Irene quiere un perro. Está cansada de sólo poder jugar con Aria, la loquísima boyera de Berna que tiene su tía, o con Duna, la pequeña teckel de Andrés y María… Ella quiere tener un perro suyo, jugar con él, meterlo en su cama, que le chupe la cara cuando juegan en el sofá, bañarlo, sacarlo a pasear y hasta recoger sus caquitas cuando va por la calle. Ella quiere un perro y basta. Ante su insistencia, sus papás han decidido bajar los brazos y ceder a sus deseos….

A los papás de Irene y a los del resto de niñas y niños, hay que decirles que tener un perro es una decisión que implica una tremenda responsabilidad; además, una responsabilidad que ha de ser compartida. O dicho de otro modo, el perro que tendrá Irene, lo tendrán también sus papás, ellos habrán de pensar en sacarlo, en llevarlo al veterinario, en atenderlo en cada momento; en resumen, habrán de pensar en que tienen otro niño, que va a demandar de ellos un cuidado constante.
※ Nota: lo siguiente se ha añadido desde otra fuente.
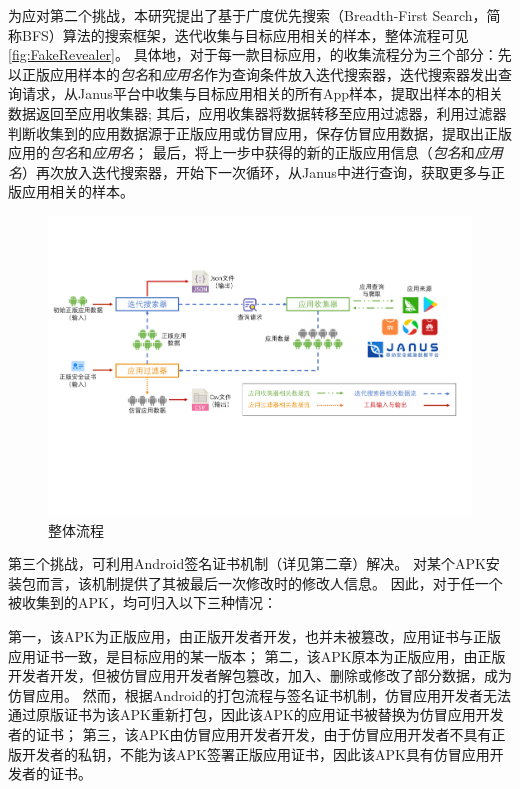 为应对第二个挑战，本研究提出了基于广度优先搜索（Breadth-First Search，简称BFS）算法的搜索框架\mytool，迭代收集与目标应用相关的样本，整体流程可见\autoref{fig:FakeRevealer}。
具体地，对于每一款目标应用，\mytool 的收集流程分为三个部分：先以正版应用样本的\emph{包名}和\emph{应用名}作为查询条件放入迭代搜索器，迭代搜索器发出查询请求，从Janus平台中收集与目标应用相关的所有App样本，提取出样本的相关数据返回至应用收集器;
其后，应用收集器将数据转移至应用过滤器，利用过滤器判断收集到的应用数据源于正版应用或仿冒应用，保存仿冒应用数据，提取出正版应用的\emph{包名}和\emph{应用名}；
最后，将上一步中获得的新的正版应用信息（\emph{包名}和\emph{应用名}）再次放入迭代搜索器，开始下一次循环，从Janus中进行查询，获取更多与正版应用相关的样本。

\begin{figure}[htbp]
	\centering
	\includegraphics[width=\textwidth]{./Figures/edwin-fakerevealer}
	\caption{\mytool 整体流程}
	\label{fig:FakeRevealer}
	\vspace{-3mm}
\end{figure}

第三个挑战，可利用Android签名证书机制（详见第二章）解决。
对某个APK安装包而言，该机制提供了其被最后一次修改时的修改人信息。
因此，对于任一个被\mytool 收集到的APK，均可归入以下三种情况：

第一，该APK为正版应用，由正版开发者开发，也并未被篡改，应用证书与正版应用证书一致，是目标应用的某一版本；
第二，该APK原本为正版应用，由正版开发者开发，但被仿冒应用开发者解包篡改，加入、删除或修改了部分数据，成为仿冒应用。
然而，根据Android的打包流程与签名证书机制，仿冒应用开发者无法通过原版证书为该APK重新打包，因此该APK的应用证书被替换为仿冒应用开发者的证书；
第三，该APK由仿冒应用开发者开发，由于仿冒应用开发者不具有正版开发者的私钥，不能为该APK签署正版应用证书，因此该APK具有仿冒应用开发者的证书。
Los perros aman, sufren, enferman, hacen travesuras… exactamente igual que el resto de los miembros de la familia y han de ser atendidos con el mismo amor y con el mismo cuidado.

A través de su perro, Irene va a ingresar también en una formidable escuela en la que experimentará el valor del cuidado y la atención a otro ser vivo, el compromiso con sus necesidades, la responsabilidad respecto del comportamiento de su peludo o la entrega a una criatura que le va a exigir más de lo que pensaba en un primer momento.

Todo lo demás, por supuesto, lo aportará su nuevo compañero: ternura, cariño, diversión, lealtad, compañía, amor… algo que hará de Irene – sin duda – una persona mejor.